Create Custom Log Streams Using Webhooks
Webhooks provide a way for events to be delivered to an external web server. Auth0 offers several integrations that automatically push events to third-party log management and analysis systems. If however your third-party system isn't supported, you can easily set up a custom webhook integration.
When Auth0 creates a log entry for your tenant, a copy is sent to the URL using an HTTP POST request. You will need to build an API that provides a single /api/logs
route that accepts POST requests. When any log event occurs, it will be sent to this endpoint. Then, if the request is formatted properly, the log events for failures will be parsed and sent to the URL you choose. Please note that self-signed HTTP certs are not supported.

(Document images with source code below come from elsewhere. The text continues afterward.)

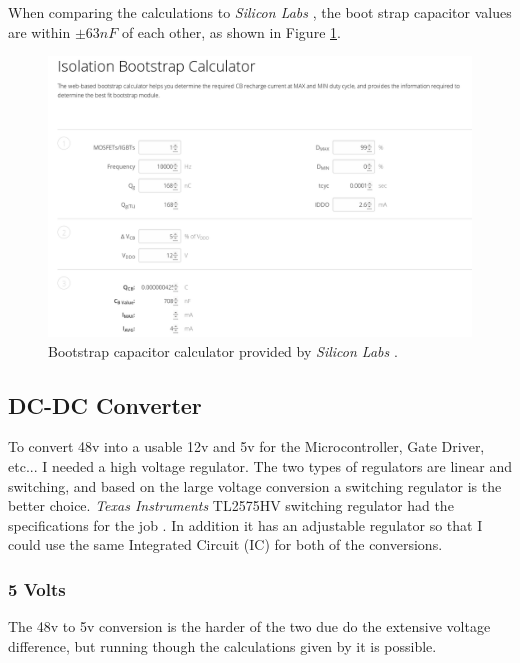 \documentclass{article}
\begin{document}
		\noindent When comparing the calculations to \textit{Silicon Labs} \cite{silabs}, the boot strap capacitor values are within $\pm 63nF$ of each other, as shown in Figure \ref{fig:silabsCalc}.
	
		\begin{figure}[h!]
			\begin{center}
				\includegraphics[scale=0.3]{silabs_bootstrap_cap}
			\end{center}
			\caption{Bootstrap capacitor calculator provided by \textit{Silicon Labs} \cite{silabs}.}
			\label{fig:silabsCalc}
		\end{figure}
	
		\subsection{DC-DC Converter}
		To convert 48v into a usable 12v and 5v for the Microcontroller, Gate Driver, etc... I needed a high voltage regulator.  The two types of regulators are linear and switching, and based on the large voltage conversion a switching regulator is the better choice.  \textit{Texas Instruments} TL2575HV switching regulator had the specifications for the job \cite{buck converter}.  In addition it has an adjustable regulator so that I could use the same Integrated Circuit (IC) for both of the conversions.
	
		\subsubsection{5 Volts}
		The 48v to 5v conversion is the harder of the two due do the extensive voltage difference, but running though the calculations given by \cite{buck converter} it is possible.
		
\end{document}
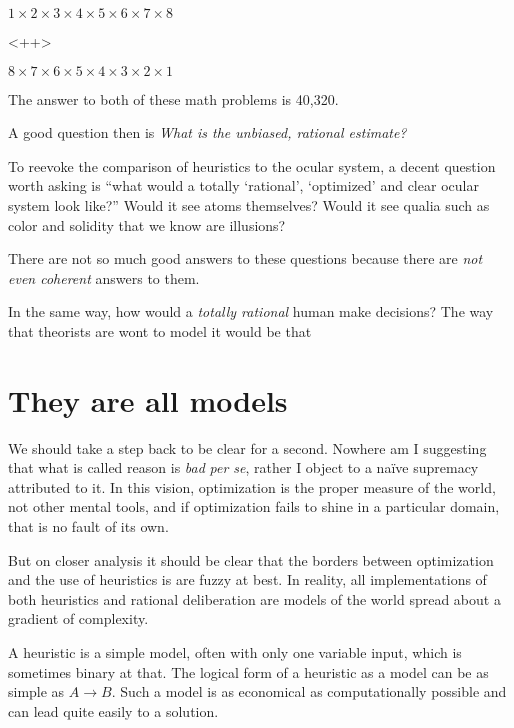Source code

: \documentclass{article}
\begin{document}
\begin{exe}
	\ex $1\times2\times3\times4\times5\times6\times7\times8$
\end{exe}

<++>

\begin{exe}
	\ex $8\times7\times6\times5\times4\times3\times2\times1$ 
\end{exe}

The answer to both of these math problems is 40,320.

A good question then is \textit{What is the \emph{unbiased}, rational estimate?}

To reevoke the comparison of heuristics to the ocular system, a decent question worth asking is ``what would a totally `rational', `optimized' and clear ocular system look like?''
Would it see atoms themselves?
Would it see qualia such as color and solidity that we know are illusions?

There are not so much good answers to these questions because there are \emph{not even coherent} answers to them.

In the same way, how would a \emph{totally rational} human make decisions?
The way that theorists are wont to model it would be that 

\section{They are all models\label{models}}

We should take a step back to be clear for a second.
Nowhere am I suggesting that what is called reason is \emph{bad} \textit{per se}, rather I object to a na{\"i}ve supremacy attributed to it.
In this vision, optimization is the proper measure of the world, not other mental tools, and if optimization fails to shine in a particular domain, that is no fault of its own.

But on closer analysis it should be clear that the borders between optimization and the use of heuristics is are fuzzy at best.
In reality, all implementations of both heuristics and rational deliberation are models of the world spread about a gradient of complexity.

A heuristic is a simple model, often with only one variable input, which is sometimes binary at that.
The logical form of a heuristic as a model can be as simple as $A{\rightarrow}B$.
Such a model is as economical as computationally possible and can lead quite easily to a solution.
\end{document}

Go to Dashboard > Monitoring > Streams and click Create Stream.
Select Custom Webhook and enter a unique name for your new stream.
Configure the following settings.
Setting Description Name A unique display name to distinguish this integration from other integrations. Payload URL The URL where the event payloads are sent as HTTP POST requests. Authorization Token (Optional) Set in the Authorization header of the request if provided. Content Type The media type of the payload that will be delivered to the webhook. Content Format Recieve data in JSON lines, arrays, or objects. Click Save.
Test configuration
When Auth0 writes the next tenant log, you'll receive a copy of that log event as a POST request at the Payload URL
you provided.
Delivery attempts and retries
Auth0 events are delivered to your server via a streaming mechanism that sends each event as it is triggered in our system. If your server is unable to receive the event, we will retry up to three times to deliver the event; otherwise, we will log the failure, and you will be able see it in the Health tab for your log stream.
Troubleshoot Webhooks
If your webhook isn't working, it can be difficult to troubleshoot and determine what is causing the issue. Webhooks are asynchronous, so testing them can involve you triggering the webhook, waiting, and then checking the response (assuming that you did receive a response).
However, there are certainly alternatives to the inefficient process we detailed above. While full details of how to troubleshoot a particular webhook is outside the scope of this article, here are some steps you can take to debug:
Check Auth0 Dashboard > Monitoring > Logs for helpful messages.
Analyze the requests your webhook is making using a tool like Hookbin or Mockbin.
Mock requests using cURL or Postman.
Test your webhook code locally using something like localtunnel or ngrok.
Use a tool like Runscope or Assertible to watch the whole execution flow.